Mini Mez and Bastards

Woke up to party poppers being ‘popped’ over my bed, to apparently ‘shock’ me into action. It’s the act of bastards, but I LOVE it!! Great way to wake up. It fooled me into ‘good times,’ and made my body believe that better things were happenning away from dreamland. I used to live with a bunch of boys in LA, who would wake each other up by shoving fresh wasabi up each others noses, slap each other with leather belts or ‘teabag’ each other. (Which is the art of pulling your sweaty ‘nutsack’ out of it’s home and placing it onto someone’s face.) Sounds a bit homo-erotic, but you’ll have to take that up with them. I love a good jackass.

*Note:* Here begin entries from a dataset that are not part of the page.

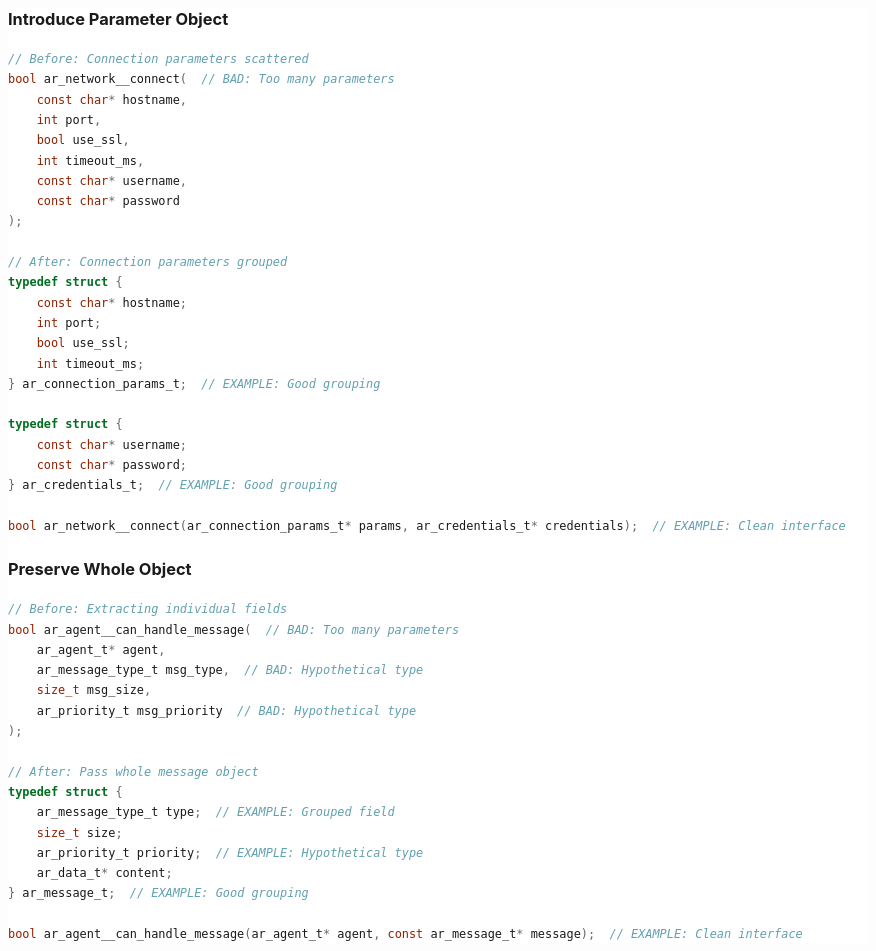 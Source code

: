 ### Introduce Parameter Object

```c
// Before: Connection parameters scattered
bool ar_network__connect(  // BAD: Too many parameters
    const char* hostname,
    int port,
    bool use_ssl,
    int timeout_ms,
    const char* username,
    const char* password
);

// After: Connection parameters grouped
typedef struct {
    const char* hostname;
    int port;
    bool use_ssl;
    int timeout_ms;
} ar_connection_params_t;  // EXAMPLE: Good grouping

typedef struct {
    const char* username;
    const char* password;
} ar_credentials_t;  // EXAMPLE: Good grouping

bool ar_network__connect(ar_connection_params_t* params, ar_credentials_t* credentials);  // EXAMPLE: Clean interface
```

### Preserve Whole Object

```c
// Before: Extracting individual fields
bool ar_agent__can_handle_message(  // BAD: Too many parameters
    ar_agent_t* agent,
    ar_message_type_t msg_type,  // BAD: Hypothetical type
    size_t msg_size,
    ar_priority_t msg_priority  // BAD: Hypothetical type
);

// After: Pass whole message object
typedef struct {
    ar_message_type_t type;  // EXAMPLE: Grouped field
    size_t size;
    ar_priority_t priority;  // EXAMPLE: Hypothetical type
    ar_data_t* content;
} ar_message_t;  // EXAMPLE: Good grouping

bool ar_agent__can_handle_message(ar_agent_t* agent, const ar_message_t* message);  // EXAMPLE: Clean interface
```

I wish i had a ‘Mini Me,’ a mini version of ME. It would have to be exceedingly mini though, as the life sized version of me is only 5 ft 4 in heels. It would sip cocktails and verbally abuse people, have a boob job, and totter around in leopard print push up bras. (Classy!) But ah…it is merely a distant dream.

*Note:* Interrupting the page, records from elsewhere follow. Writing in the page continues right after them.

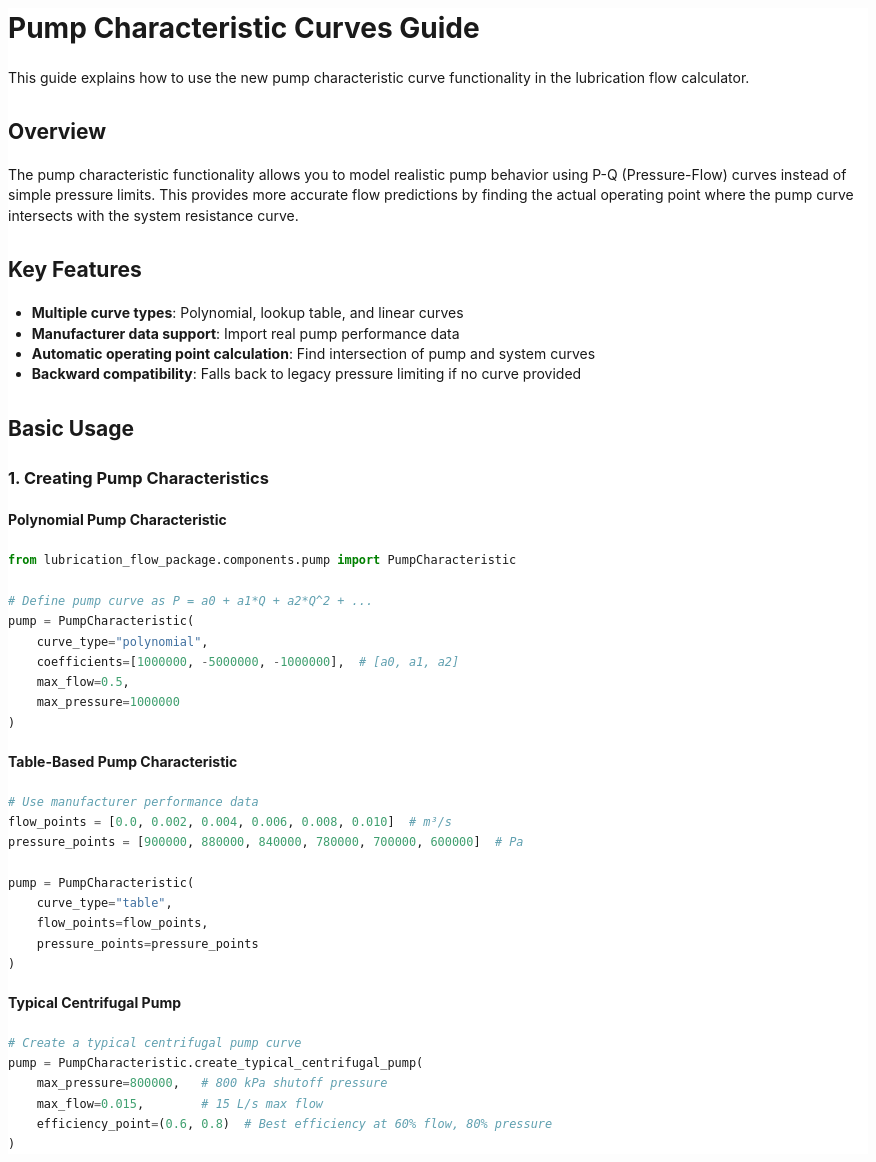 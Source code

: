 # Pump Characteristic Curves Guide

This guide explains how to use the new pump characteristic curve functionality in the lubrication flow calculator.

## Overview

The pump characteristic functionality allows you to model realistic pump behavior using P-Q (Pressure-Flow) curves instead of simple pressure limits. This provides more accurate flow predictions by finding the actual operating point where the pump curve intersects with the system resistance curve.

## Key Features

- **Multiple curve types**: Polynomial, lookup table, and linear curves
- **Manufacturer data support**: Import real pump performance data
- **Automatic operating point calculation**: Find intersection of pump and system curves
- **Backward compatibility**: Falls back to legacy pressure limiting if no curve provided

## Basic Usage

### 1. Creating Pump Characteristics

#### Polynomial Pump Characteristic
```python
from lubrication_flow_package.components.pump import PumpCharacteristic

# Define pump curve as P = a0 + a1*Q + a2*Q^2 + ...
pump = PumpCharacteristic(
    curve_type="polynomial",
    coefficients=[1000000, -5000000, -1000000],  # [a0, a1, a2]
    max_flow=0.5,
    max_pressure=1000000
)
```

#### Table-Based Pump Characteristic
```python
# Use manufacturer performance data
flow_points = [0.0, 0.002, 0.004, 0.006, 0.008, 0.010]  # m³/s
pressure_points = [900000, 880000, 840000, 780000, 700000, 600000]  # Pa

pump = PumpCharacteristic(
    curve_type="table",
    flow_points=flow_points,
    pressure_points=pressure_points
)
```

#### Typical Centrifugal Pump
```python
# Create a typical centrifugal pump curve
pump = PumpCharacteristic.create_typical_centrifugal_pump(
    max_pressure=800000,   # 800 kPa shutoff pressure
    max_flow=0.015,        # 15 L/s max flow
    efficiency_point=(0.6, 0.8)  # Best efficiency at 60% flow, 80% pressure
)
```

It’s really early and i’ve already been tanning, exercised, been groomed, gone shopping, and i’ve realised that my life other than the ‘stares’ is a misty haze of continuous ‘come on’s.’ Not matter where, no matter who…no matter what, i am being hit on via all the marvellous methods you delicious males decide to come up with…and i am finding it HILARIOUS! Some are shy and sweet, some try to be evil, some try to trick me, some use the ‘sucking up’ apporach, some say it all with their eyes, some (only in LA) dangle out their cars, some follow me, and some do it via email or instant message. I’m use to it now (sounds conceited, but it’s true.) So i find it hilarious and often cute. Apart from the dirty perverted ones, or the ones who are just rude. (I had like a 15 year old boy ask me whether i ‘was on any cock,’ tonight.) Disgusting!

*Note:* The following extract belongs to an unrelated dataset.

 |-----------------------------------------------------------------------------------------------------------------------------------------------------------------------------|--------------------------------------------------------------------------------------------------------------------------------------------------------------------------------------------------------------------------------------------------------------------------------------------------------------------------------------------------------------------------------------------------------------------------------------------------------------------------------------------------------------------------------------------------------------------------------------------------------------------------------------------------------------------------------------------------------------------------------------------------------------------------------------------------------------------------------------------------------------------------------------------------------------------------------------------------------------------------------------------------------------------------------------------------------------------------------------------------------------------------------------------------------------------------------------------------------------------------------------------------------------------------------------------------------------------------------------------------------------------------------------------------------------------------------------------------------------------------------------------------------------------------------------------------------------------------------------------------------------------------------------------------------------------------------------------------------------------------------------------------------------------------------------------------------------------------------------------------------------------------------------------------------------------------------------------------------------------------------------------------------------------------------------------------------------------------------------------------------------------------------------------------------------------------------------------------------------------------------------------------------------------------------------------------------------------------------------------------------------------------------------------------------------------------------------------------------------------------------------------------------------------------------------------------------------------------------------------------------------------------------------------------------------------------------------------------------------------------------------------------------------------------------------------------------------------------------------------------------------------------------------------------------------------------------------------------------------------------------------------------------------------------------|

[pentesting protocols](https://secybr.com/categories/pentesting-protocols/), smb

I always wonder why people aren’t intimidated by my sheer utter beauty and therefore can’t possible find the courage to come up to me and try to charm the pants off me. It never happens. Men are straight in there with Me. I must have one of those auras that say ‘come here sailor’ or an appauling amount of desperate sexuality dancing across my face. (My mother is laughing…not sure why, as i’m sure some ‘slaggy’ behaviour went down, in the making of Chrissie Wunna.)